| Aim of the task |
Without any images, write the data out exactly as it appears.

| Rendered images with source text |
--- START ---

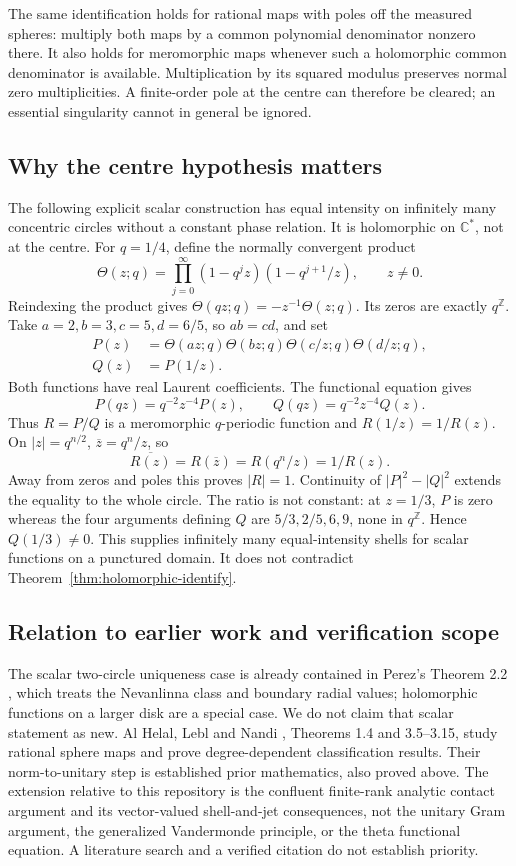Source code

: The same identification holds for rational maps with poles off the measured
spheres: multiply both maps by a common polynomial denominator nonzero there.
It also holds for meromorphic maps whenever such a holomorphic common
denominator is available. Multiplication by its squared modulus preserves
normal zero multiplicities. A finite-order pole at the centre can therefore
be cleared; an essential singularity cannot in general be ignored.

\subsection{Why the centre hypothesis matters}
The following explicit scalar construction has equal intensity on infinitely
many concentric circles without a constant phase relation. It is holomorphic
on $\mathbb C^*$, not at the centre.
For $q=1/4$, define the normally convergent product
\[
 \Theta(z;q)=\prod_{j=0}^{\infty}(1-q^jz)(1-q^{j+1}/z),\qquad z\ne0.
\]
Reindexing the product gives
$\Theta(qz;q)=-z^{-1}\Theta(z;q)$. Its zeros are exactly $q^{\mathbb Z}$.
Take $a=2,b=3,c=5,d=6/5$, so $ab=cd$, and set
\[
 \begin{split}
 P(z)&=\Theta(az;q)\Theta(bz;q)\Theta(c/z;q)\Theta(d/z;q),\\
 Q(z)&=P(1/z).
 \end{split}
\]
Both functions have real Laurent coefficients. The functional equation gives
\[
 P(qz)=q^{-2}z^{-4}P(z),\qquad
 Q(qz)=q^{-2}z^{-4}Q(z).
\]
Thus $R=P/Q$ is a meromorphic $q$-periodic function and
$R(1/z)=1/R(z)$. On $|z|=q^{n/2}$, $\overline z=q^n/z$, so
\[
 \overline{R(z)}=R(\overline z)=R(q^n/z)=1/R(z).
\]
Away from zeros and poles this proves $|R|=1$. Continuity of $|P|^2-|Q|^2$
extends the equality to the whole circle. The ratio is not constant: at
$z=1/3$, $P$ is zero whereas the four arguments defining $Q$ are
$5/3,2/5,6,9$, none in $q^{\mathbb Z}$. Hence $Q(1/3)\ne0$.
This supplies infinitely many equal-intensity shells for scalar functions on
a punctured domain. It does not contradict Theorem~\ref{thm:holomorphic-identify}.

\subsection{Relation to earlier work and verification scope}
The scalar two-circle uniqueness case is already contained in Perez's
Theorem 2.2 \cite{Perez2021}, which treats the Nevanlinna class and boundary
radial values; holomorphic functions on a larger disk are a special case.
We do not claim that scalar statement as new. Al Helal, Lebl and Nandi
\cite{ALN2024}, Theorems 1.4 and 3.5--3.15, study rational sphere maps and
prove degree-dependent classification results. Their norm-to-unitary step is
established prior mathematics, also proved above. The extension relative to
this repository is the confluent finite-rank analytic contact argument and
its vector-valued shell-and-jet consequences, not the unitary Gram argument,
the generalized Vandermonde principle, or the theta functional equation.
A literature search and a verified citation do not establish priority.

--- END ---

| Solved problem |
Source code

: The same identification holds for rational maps with poles off the measured
spheres: multiply both maps by a common polynomial denominator nonzero there.
It also holds for meromorphic maps whenever such a holomorphic common
denominator is available. Multiplication by its squared modulus preserves
normal zero multiplicities. A finite-order pole at the centre can therefore
be cleared; an essential singularity cannot in general be ignored.

\subsection{Why the centre hypothesis matters}
The following explicit scalar construction has equal intensity on infinitely
many concentric circles without a constant phase relation. It is holomorphic
on $\mathbb C^*$, not at the centre.
For $q=1/4$, define the normally convergent product
\[
 \Theta(z;q)=\prod_{j=0}^{\infty}(1-q^jz)(1-q^{j+1}/z),\qquad z\ne0.
\]
Reindexing the product gives
$\Theta(qz;q)=-z^{-1}\Theta(z;q)$. Its zeros are exactly $q^{\mathbb Z}$.
Take $a=2,b=3,c=5,d=6/5$, so $ab=cd$, and set
\[
 \begin{split}
 P(z)&=\Theta(az;q)\Theta(bz;q)\Theta(c/z;q)\Theta(d/z;q),\\
 Q(z)&=P(1/z).
 \end{split}
\]
Both functions have real Laurent coefficients. The functional equation gives
\[
 P(qz)=q^{-2}z^{-4}P(z),\qquad
 Q(qz)=q^{-2}z^{-4}Q(z).
\]
Thus $R=P/Q$ is a meromorphic $q$-periodic function and
$R(1/z)=1/R(z)$. On $|z|=q^{n/2}$, $\overline z=q^n/z$, so
\[
 \overline{R(z)}=R(\overline z)=R(q^n/z)=1/R(z).
\]
Away from zeros and poles this proves $|R|=1$. Continuity of $|P|^2-|Q|^2$
extends the equality to the whole circle. The ratio is not constant: at
$z=1/3$, $P$ is zero whereas the four arguments defining $Q$ are
$5/3,2/5,6,9$, none in $q^{\mathbb Z}$. Hence $Q(1/3)\ne0$.
This supplies infinitely many equal-intensity shells for scalar functions on
a punctured domain. It does not contradict Theorem~\ref{thm:holomorphic-identify}.

\subsection{Relation to earlier work and verification scope}
The scalar two-circle uniqueness case is already contained in Perez's
Theorem 2.2 \cite{Perez2021}, which treats the Nevanlinna class and boundary
radial values; holomorphic functions on a larger disk are a special case.
We do not claim that scalar statement as new. Al Helal, Lebl and Nandi
\cite{ALN2024}, Theorems 1.4 and 3.5--3.15, study rational sphere maps and
prove degree-dependent classification results. Their norm-to-unitary step is
established prior mathematics, also proved above. The extension relative to
this repository is the confluent finite-rank analytic contact argument and
its vector-valued shell-and-jet consequences, not the unitary Gram argument,
the generalized Vandermonde principle, or the theta functional equation.
A literature search and a verified citation do not establish priority.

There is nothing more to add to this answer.